A Mild PUM1 Mutation Is Associated with Adult-Onset Ataxia, whereas Haploinsufficiency Causes Developmental Delay and Seizures

Certain mutations can cause proteins to accumulate in neurons, leading to neurodegeneration. We recently showed, however, that upregulation of a wild-type protein, Ataxin1, caused by haploinsufficiency of its repressor, the RNA-binding protein Pumilio1 (PUM1), also causes neurodegeneration in mice. We therefore searched for human patients with PUM1 mutations. We identified eleven individuals with either PUM1 deletions or de novo missense variants who suffer a developmental syndrome (Pumilio1-associated developmental disability, ataxia, and seizure; PADDAS). We also identified a milder missense mutation in a family with adult-onset ataxia with incomplete penetrance (Pumilio1-related cerebellar ataxia, PRCA).
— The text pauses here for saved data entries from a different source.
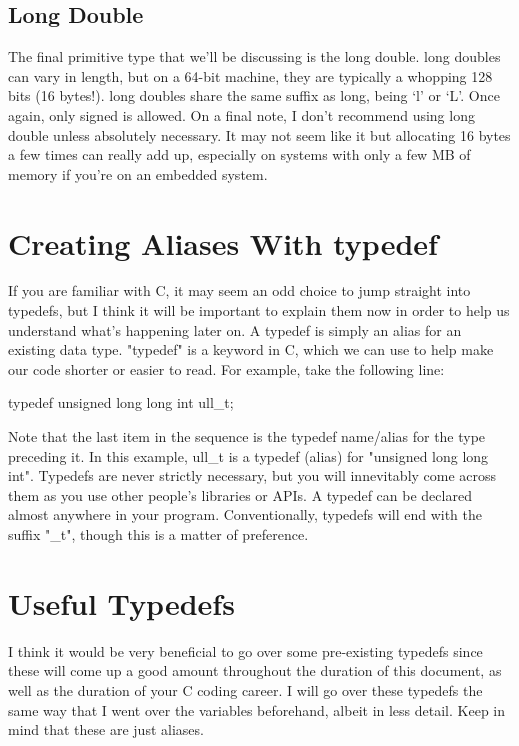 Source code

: \documentclass{article}
\begin{document}
\subsection{Long Double}

The final primitive type that we’ll be discussing is the long double. long doubles can vary in length, but on
a 64-bit machine, they are typically a whopping 128 bits (16 bytes!). long doubles share the same suffix as
long, being ‘l’ or ‘L’. Once again, only signed is allowed. On a final note, I don’t recommend using long
double unless absolutely necessary. It may not seem like it but allocating 16 bytes a few times can really add
up, especially on systems with only a few MB of memory if you’re on an embedded system.

\section{Creating Aliases With typedef}

If you are familiar with C, it may seem an odd choice to jump straight into typedefs, but I think it will be
important to explain them now in order to help us understand what’s happening later on. A typedef is simply an
alias for an existing data type. "typedef" is a keyword in C, which we can use to help make our code shorter or
easier to read. For example, take the following line:

\begin{clst}
typedef unsigned long long int ull_t;
\end{clst}

Note that the last item in the sequence is the typedef name/alias for the type preceding it. In this example,
ull\_t is a typedef (alias) for "unsigned long long int". Typedefs are never strictly necessary, but you will
innevitably come across them as you use other people's libraries or APIs. A typedef can be declared almost
anywhere in your program. Conventionally, typedefs will end with the suffix "\_t", though this is a matter of
preference.

\section{Useful Typedefs}

I think it would be very beneficial to go over some pre-existing typedefs since these will come up a good
amount throughout the duration of this document, as well as the duration of your C coding career. I will go
over these typedefs the same way that I went over the variables beforehand, albeit in less detail. Keep in
mind that these are just aliases.
\end{document}
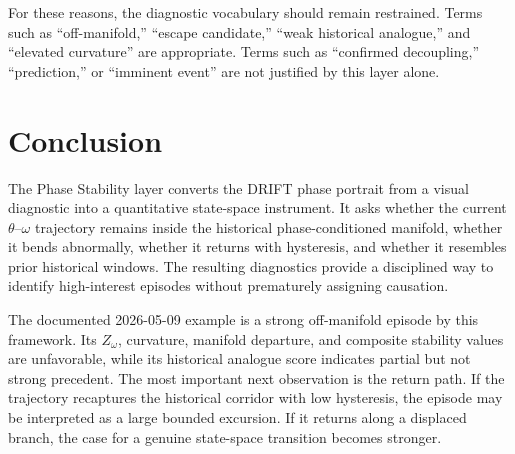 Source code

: \documentclass[11pt]{article}
\begin{document}
For these reasons, the diagnostic vocabulary should remain restrained. Terms such as ``off-manifold,'' ``escape candidate,'' ``weak historical analogue,'' and ``elevated curvature'' are appropriate. Terms such as ``confirmed decoupling,'' ``prediction,'' or ``imminent event'' are not justified by this layer alone.

\section{Conclusion}

The Phase Stability layer converts the DRIFT phase portrait from a visual diagnostic into a quantitative state-space instrument. It asks whether the current \(\theta\)--\(\omega\) trajectory remains inside the historical phase-conditioned manifold, whether it bends abnormally, whether it returns with hysteresis, and whether it resembles prior historical windows. The resulting diagnostics provide a disciplined way to identify high-interest episodes without prematurely assigning causation.

The documented 2026-05-09 example is a strong off-manifold episode by this framework. Its \(Z_{\omega}\), curvature, manifold departure, and composite stability values are unfavorable, while its historical analogue score indicates partial but not strong precedent. The most important next observation is the return path. If the trajectory recaptures the historical corridor with low hysteresis, the episode may be interpreted as a large bounded excursion. If it returns along a displaced branch, the case for a genuine state-space transition becomes stronger.
\end{document}
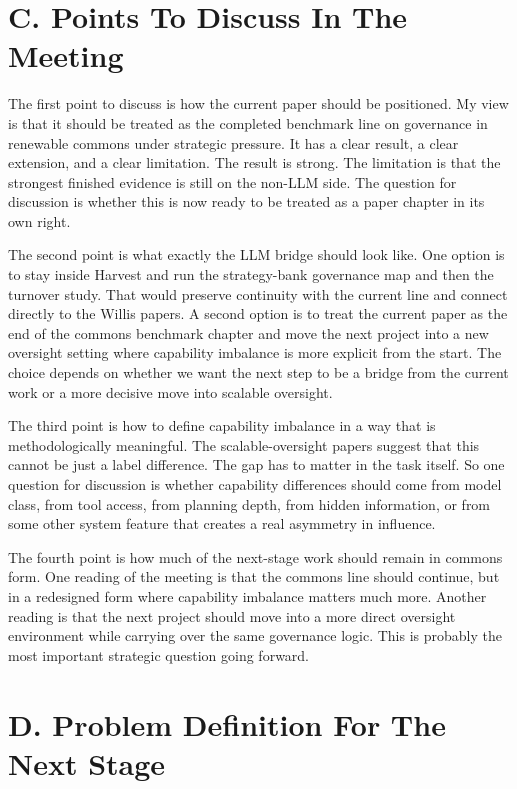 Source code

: \documentclass[11pt]{article}
\begin{document}
\section*{C. Points To Discuss In The Meeting}

The first point to discuss is how the current paper should be positioned. My view is that it should be treated as the completed benchmark line on governance in renewable commons under strategic pressure. It has a clear result, a clear extension, and a clear limitation. The result is strong. The limitation is that the strongest finished evidence is still on the non-LLM side. The question for discussion is whether this is now ready to be treated as a paper chapter in its own right.

The second point is what exactly the LLM bridge should look like. One option is to stay inside Harvest and run the strategy-bank governance map and then the turnover study. That would preserve continuity with the current line and connect directly to the Willis papers. A second option is to treat the current paper as the end of the commons benchmark chapter and move the next project into a new oversight setting where capability imbalance is more explicit from the start. The choice depends on whether we want the next step to be a bridge from the current work or a more decisive move into scalable oversight.

The third point is how to define capability imbalance in a way that is methodologically meaningful. The scalable-oversight papers suggest that this cannot be just a label difference. The gap has to matter in the task itself. So one question for discussion is whether capability differences should come from model class, from tool access, from planning depth, from hidden information, or from some other system feature that creates a real asymmetry in influence.

The fourth point is how much of the next-stage work should remain in commons form. One reading of the meeting is that the commons line should continue, but in a redesigned form where capability imbalance matters much more. Another reading is that the next project should move into a more direct oversight environment while carrying over the same governance logic. This is probably the most important strategic question going forward.

\section*{D. Problem Definition For The Next Stage}
\end{document}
Studies in patient-derived cells revealed that the missense mutations reduced PUM1 protein levels by ∼25% in the adult-onset cases and by ∼50% in the infantile-onset cases; levels of known PUM1 targets increased accordingly. Changes in protein levels thus track with phenotypic severity, and identifying posttranscriptional modulators of protein expression should identify new candidate disease genes. [Display omitted] •The brain is sensitive to levels of PUM1 and some of its targets•PUM1 haploinsufficiency causes developmental delay, ataxia, and other problems•Mutations that reduce PUM1 levels by 25% are associated with adult-onset ataxia•Regulators of disease-driving proteins are a pool of new candidate disease genes Different dosages of an RNA-binding protein result in human neurological diseases of corresponding severities.